Binned data are provided in temporal bins (default: 60-second intervals) as standard CSV tables via ERDDAP tabledap. Basic binned exports include only the mean value and spot value (the single observation closest to the bin center) for each parameter.

CSV Structure:

Basic binned data files contain the following columns:

  • time — ISO 8601 timestamp (UTC) for the bin center
  • latitude — latitude at bin time
  • longitude — longitude at bin time
  • point — point identifier or index
  • <parameter_name> — mean value for each selected parameter
  • <parameter_name>_spot — single observation closest in time to bin center (for applicable parameters)

Example row:

2026-01-15T12:30:00Z, 57.2450, -152.4680, 1, 15.234, 15.256, ...
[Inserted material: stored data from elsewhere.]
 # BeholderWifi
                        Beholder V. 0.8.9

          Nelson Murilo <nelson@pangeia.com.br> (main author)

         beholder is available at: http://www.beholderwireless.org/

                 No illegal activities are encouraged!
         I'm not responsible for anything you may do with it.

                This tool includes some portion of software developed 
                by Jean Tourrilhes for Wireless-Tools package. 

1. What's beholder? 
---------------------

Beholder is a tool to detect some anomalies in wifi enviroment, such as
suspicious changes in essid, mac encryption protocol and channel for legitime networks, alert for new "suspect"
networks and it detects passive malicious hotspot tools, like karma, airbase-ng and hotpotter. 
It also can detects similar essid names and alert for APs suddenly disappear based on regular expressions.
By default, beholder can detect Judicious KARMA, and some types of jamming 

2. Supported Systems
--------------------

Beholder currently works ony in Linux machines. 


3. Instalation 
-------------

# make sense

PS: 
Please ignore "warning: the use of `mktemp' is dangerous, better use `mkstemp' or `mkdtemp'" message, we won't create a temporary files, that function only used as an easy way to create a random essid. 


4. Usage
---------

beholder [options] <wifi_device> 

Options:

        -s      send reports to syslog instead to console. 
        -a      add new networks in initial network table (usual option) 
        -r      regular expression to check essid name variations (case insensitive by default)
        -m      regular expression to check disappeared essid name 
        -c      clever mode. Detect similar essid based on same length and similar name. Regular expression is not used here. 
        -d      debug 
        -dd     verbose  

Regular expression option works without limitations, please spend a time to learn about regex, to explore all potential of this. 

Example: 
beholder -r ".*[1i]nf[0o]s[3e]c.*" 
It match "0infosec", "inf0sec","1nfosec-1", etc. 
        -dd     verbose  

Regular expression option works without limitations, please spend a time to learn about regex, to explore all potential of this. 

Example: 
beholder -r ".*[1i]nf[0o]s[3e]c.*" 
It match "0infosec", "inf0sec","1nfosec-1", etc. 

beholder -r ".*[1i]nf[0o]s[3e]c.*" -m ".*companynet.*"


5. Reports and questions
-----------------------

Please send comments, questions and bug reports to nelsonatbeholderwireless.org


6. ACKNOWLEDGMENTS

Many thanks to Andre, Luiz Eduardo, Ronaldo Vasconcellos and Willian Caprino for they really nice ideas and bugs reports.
Accompanying metadata file:

Each binned export includes a metadata CSV listing all available parameters, their descriptions, units, and data types. Example metadata entry:

Variable Name,Data Type,Dimensions,Units,Long Name,Standard Name,Missing Value
sea_water_temperature,double,time latitude longitude,degree_C,Sea Water Temperature,sea_water_temperature,-999
salinity,double,time latitude longitude,PSU,Salinity,sea_water_salinity,-999

Use the metadata file to understand field definitions, units, and handling of missing values (typically -999 or NaN).
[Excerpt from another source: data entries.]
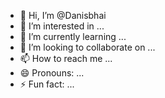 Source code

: - 👋 Hi, I’m @Danisbhai
- 👀 I’m interested in ...
- 🌱 I’m currently learning ...
- 💞️ I’m looking to collaborate on ...
- 📫 How to reach me ...
- 😄 Pronouns: ...
- ⚡ Fun fact: ...

<!---
Danisbhai/Danisbhai is a ✨ special ✨ repository because its `README.md` (this file) appears on your GitHub profile.
You can click the Preview link to take a look at your changes.
--->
What's included in basic binned exports:

  • Time-averaged (mean) values for the bin interval
  • Location (latitude, longitude) at bin center
  • Spot values (single observation closest to bin time)
  • Quality assessment and flags reflecting QC state at export time

1b. Binned Data with Statistics

Best for: Statistical analysis, understanding variability, and quality assurance

Binned data with statistics are provided as temporal bins (default: 1-minute / 60-second intervals) via ERDDAP tabledap. The export includes unweighted means plus a set of statistical summaries (std, min, max, count, median, and the spot value) and additional information about how bins are constructed.

Binning Method

  • Data are binned using an unweighted mean over the configured time interval. Statistics captured per bin include standard deviation, minimum, maximum, median, and observation count.
  • Circular data (e.g., heading, wind direction) use circular mean and circular standard deviation so that values like 355° and 5° average to 0°, not 180°.
  • Vector data (e.g., true wind) are averaged by component: mean_u = mean(u), mean_v = mean(v), then

mean_direction = rad2deg(atan2(mean_u, mean_v)) + 180 mean_magnitude = sqrt(mean_u^2 + mean_v^2)

Binning Time Interval and Storage

  • Bins are centered on "nice" minute timestamps (for example 12:03:00, 12:04:00, etc.).
  • Default bin size is 1 minute; custom bin sizes may be configured (site default for custom bins is often 10 minutes).
  • Data collected less frequently than the bin interval (e.g., a ceilometer every 6 minutes) are represented with NaNs for empty samples within a bin-centered series.
  • Binned data are stored short-term; retention is configurable (typical site settings: 10–90 days).

Binned Data Quality

  • Only individual observations with flags 0, 1, or 2 are used to compute bin statistics (suspect/failed points are excluded).
  • The binned quality flag is a composite of the individual flags in the bin. For each flag digit/position, the composite uses the largest value observed in that position. Example:

Individual data flags: 111144000022222222111100000000 121122000033222222114400000000

Composite flag: 121144000033222222114400000000

Binned Data Structure

  • A one-day query at 1-minute resolution returns 1440 rows (60 * 24).
  • Every binned-with-statistics file contains these core columns:

  • time — center timestamp of the bin (ISO 8601, UTC)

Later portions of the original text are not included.